This 1989 novel written by William Shatner (with Ghost Writer Ron Goulart) is set in the 22nd Century. Former Cop Jake Cardigan is released early after being wrongfully convicted on corruption charges. In the future, criminals sent to prison are put into suspended animation.
In the four and a half years he’s been incarcerated, his wife has divorced him and left him an empty apartment. Cardigan finds out the reason he was released was because the private investigation firm that his old partner worked for wants to hire him to find a missing scientist and the scientist’s daughter in Mexico, where Cardigan’s ex-lover Warbride has become a powerful rebel leader.
What Tekwar does really well is worldbuilding. It spends a great deal of the book establishing a realistic and intricately designed world for Greater Los Angeles and Mexico. It manages to create a solid hybrid world of a detective story set in a world with cyborgs and androids.
One of the interesting concepts was that he meets an android duplicate of the scientist’s daughter who has all of her memories and acts like her, so he starts to fall for the daughter before he meets her. I did wonder about the rationale for the criminal justice system freezing offenders. It gives up on rehabilitation and appears to be a cost-cutting measure that instead just prevents them from learning to be better criminals while in prison. Also, I had to chuckle that some technologies in the book harken back to that symbol of late 1980s cutting edge technology–the fax machine.
The only characters who grabbed my interest were the daughter’s android duplicate and Warbride. Beyond that, the best you could say for the rest of the characters is that they avoided being annoying (with the exception of one character whose role was relatively small.)

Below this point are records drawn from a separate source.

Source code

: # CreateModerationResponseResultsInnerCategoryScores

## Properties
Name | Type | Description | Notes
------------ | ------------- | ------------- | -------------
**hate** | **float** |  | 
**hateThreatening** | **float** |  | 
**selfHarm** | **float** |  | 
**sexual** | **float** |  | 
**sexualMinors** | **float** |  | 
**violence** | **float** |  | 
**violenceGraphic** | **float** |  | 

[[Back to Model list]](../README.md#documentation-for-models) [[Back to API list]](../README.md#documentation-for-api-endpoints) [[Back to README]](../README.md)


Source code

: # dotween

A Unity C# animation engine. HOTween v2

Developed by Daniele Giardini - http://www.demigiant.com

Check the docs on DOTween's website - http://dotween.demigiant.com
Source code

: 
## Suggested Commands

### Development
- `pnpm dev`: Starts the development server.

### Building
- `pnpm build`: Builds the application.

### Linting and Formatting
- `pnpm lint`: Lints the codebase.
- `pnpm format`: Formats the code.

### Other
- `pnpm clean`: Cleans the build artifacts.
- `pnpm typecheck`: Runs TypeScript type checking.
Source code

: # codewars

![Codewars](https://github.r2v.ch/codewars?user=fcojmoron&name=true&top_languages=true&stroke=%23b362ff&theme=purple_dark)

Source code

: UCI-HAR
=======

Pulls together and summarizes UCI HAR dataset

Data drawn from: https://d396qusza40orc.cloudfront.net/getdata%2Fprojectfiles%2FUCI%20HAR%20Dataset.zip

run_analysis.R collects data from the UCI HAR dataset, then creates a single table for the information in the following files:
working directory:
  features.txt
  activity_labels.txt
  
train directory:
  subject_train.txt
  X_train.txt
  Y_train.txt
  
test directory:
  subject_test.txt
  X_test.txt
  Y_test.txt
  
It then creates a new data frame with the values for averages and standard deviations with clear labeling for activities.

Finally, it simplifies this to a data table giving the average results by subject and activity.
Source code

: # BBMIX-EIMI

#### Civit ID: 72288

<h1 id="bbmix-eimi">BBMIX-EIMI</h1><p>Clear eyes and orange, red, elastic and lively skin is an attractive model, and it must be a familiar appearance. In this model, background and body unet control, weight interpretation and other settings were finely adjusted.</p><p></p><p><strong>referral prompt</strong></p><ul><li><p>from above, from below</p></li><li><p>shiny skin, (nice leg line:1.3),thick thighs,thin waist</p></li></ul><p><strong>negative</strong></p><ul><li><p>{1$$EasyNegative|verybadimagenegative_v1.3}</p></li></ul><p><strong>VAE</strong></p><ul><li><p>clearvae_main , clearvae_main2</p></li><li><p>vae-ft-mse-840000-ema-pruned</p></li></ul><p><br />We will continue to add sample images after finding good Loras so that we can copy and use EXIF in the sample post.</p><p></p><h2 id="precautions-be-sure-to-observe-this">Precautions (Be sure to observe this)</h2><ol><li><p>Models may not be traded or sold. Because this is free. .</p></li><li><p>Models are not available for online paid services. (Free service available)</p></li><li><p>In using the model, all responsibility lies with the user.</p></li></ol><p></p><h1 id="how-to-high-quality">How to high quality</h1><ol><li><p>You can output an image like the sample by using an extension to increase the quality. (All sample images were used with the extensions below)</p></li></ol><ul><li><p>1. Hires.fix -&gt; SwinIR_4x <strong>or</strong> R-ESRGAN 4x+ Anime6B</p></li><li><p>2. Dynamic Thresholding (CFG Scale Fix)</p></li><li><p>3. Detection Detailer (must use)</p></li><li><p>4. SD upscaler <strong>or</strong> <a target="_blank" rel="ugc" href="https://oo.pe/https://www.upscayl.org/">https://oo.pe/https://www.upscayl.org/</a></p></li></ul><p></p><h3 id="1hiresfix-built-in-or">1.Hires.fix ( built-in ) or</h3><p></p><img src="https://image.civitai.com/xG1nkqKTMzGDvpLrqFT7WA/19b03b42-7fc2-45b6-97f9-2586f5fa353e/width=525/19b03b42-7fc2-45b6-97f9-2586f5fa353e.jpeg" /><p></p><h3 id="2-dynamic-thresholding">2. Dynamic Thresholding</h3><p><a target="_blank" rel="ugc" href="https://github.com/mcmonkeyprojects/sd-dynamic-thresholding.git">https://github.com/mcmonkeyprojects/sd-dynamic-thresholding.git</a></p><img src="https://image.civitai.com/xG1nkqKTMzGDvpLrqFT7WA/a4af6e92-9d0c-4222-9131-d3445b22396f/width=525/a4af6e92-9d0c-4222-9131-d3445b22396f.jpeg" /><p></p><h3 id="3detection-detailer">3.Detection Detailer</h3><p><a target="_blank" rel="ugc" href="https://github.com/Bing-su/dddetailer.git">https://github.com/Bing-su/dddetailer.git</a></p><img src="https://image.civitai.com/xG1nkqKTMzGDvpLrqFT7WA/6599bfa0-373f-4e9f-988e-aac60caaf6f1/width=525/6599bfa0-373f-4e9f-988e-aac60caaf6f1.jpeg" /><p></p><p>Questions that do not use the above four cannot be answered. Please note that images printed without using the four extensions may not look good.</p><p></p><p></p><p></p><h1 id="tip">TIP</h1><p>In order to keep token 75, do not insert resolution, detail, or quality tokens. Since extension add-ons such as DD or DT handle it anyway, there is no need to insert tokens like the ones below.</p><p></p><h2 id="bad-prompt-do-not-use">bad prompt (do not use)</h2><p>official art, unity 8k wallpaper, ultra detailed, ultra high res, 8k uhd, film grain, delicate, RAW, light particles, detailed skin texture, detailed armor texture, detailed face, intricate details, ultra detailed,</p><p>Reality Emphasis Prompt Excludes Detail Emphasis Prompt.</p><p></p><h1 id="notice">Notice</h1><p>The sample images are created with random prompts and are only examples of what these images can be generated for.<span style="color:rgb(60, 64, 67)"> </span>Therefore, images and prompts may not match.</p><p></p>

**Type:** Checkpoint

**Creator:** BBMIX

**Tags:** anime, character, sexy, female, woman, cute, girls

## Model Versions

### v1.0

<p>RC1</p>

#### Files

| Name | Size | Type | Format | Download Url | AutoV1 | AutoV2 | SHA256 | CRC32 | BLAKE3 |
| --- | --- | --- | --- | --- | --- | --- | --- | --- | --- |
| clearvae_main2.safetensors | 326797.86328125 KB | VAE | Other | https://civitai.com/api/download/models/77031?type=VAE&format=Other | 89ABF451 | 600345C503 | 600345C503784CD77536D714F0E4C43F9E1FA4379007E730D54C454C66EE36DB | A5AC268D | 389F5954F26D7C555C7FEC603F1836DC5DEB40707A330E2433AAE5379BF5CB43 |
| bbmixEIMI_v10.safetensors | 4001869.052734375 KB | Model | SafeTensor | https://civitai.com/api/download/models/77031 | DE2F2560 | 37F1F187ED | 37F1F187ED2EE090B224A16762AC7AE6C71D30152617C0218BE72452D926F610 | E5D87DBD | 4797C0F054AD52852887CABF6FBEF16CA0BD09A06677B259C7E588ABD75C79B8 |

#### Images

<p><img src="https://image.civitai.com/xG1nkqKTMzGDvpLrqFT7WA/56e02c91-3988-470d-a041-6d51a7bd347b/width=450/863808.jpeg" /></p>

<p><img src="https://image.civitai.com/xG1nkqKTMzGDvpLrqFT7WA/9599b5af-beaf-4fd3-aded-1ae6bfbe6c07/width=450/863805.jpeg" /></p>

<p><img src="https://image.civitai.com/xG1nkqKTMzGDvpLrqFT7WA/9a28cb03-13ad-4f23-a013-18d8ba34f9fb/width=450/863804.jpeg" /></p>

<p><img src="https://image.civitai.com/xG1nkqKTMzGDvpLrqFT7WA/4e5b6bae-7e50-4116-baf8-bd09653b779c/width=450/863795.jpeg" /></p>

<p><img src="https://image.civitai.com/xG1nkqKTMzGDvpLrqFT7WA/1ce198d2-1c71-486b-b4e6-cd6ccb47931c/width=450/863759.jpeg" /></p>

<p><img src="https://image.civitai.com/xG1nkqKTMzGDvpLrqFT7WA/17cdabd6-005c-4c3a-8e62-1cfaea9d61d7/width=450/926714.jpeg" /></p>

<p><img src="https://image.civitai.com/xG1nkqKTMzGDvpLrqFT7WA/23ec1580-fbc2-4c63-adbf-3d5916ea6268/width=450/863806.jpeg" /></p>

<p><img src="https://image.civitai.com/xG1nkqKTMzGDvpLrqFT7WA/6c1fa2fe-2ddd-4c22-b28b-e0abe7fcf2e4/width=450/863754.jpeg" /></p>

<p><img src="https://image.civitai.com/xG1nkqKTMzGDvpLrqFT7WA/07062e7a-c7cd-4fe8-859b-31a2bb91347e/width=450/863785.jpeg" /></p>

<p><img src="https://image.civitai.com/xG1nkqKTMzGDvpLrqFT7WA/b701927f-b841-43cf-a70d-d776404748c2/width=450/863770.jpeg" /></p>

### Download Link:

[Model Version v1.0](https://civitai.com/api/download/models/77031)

The story’s pacing is off. This is a full-length novel with enough story to fill a good novella or an hour-long TV episode. For the length, I expected a mystery and resolution that was a lot more satisfying than what I got. The dialogue is functional, workmanlike, and occasionally dull.
Overall, Tekwar is a bit frustrating. The world has so many good ideas, so many intriguing possibilities as to what could be done, but ultimately fails to deliver a story that falls far short of its intriguing concept. Still, Shatner’s storyworld has great potential, if he hired the right ghostwriter to revise it.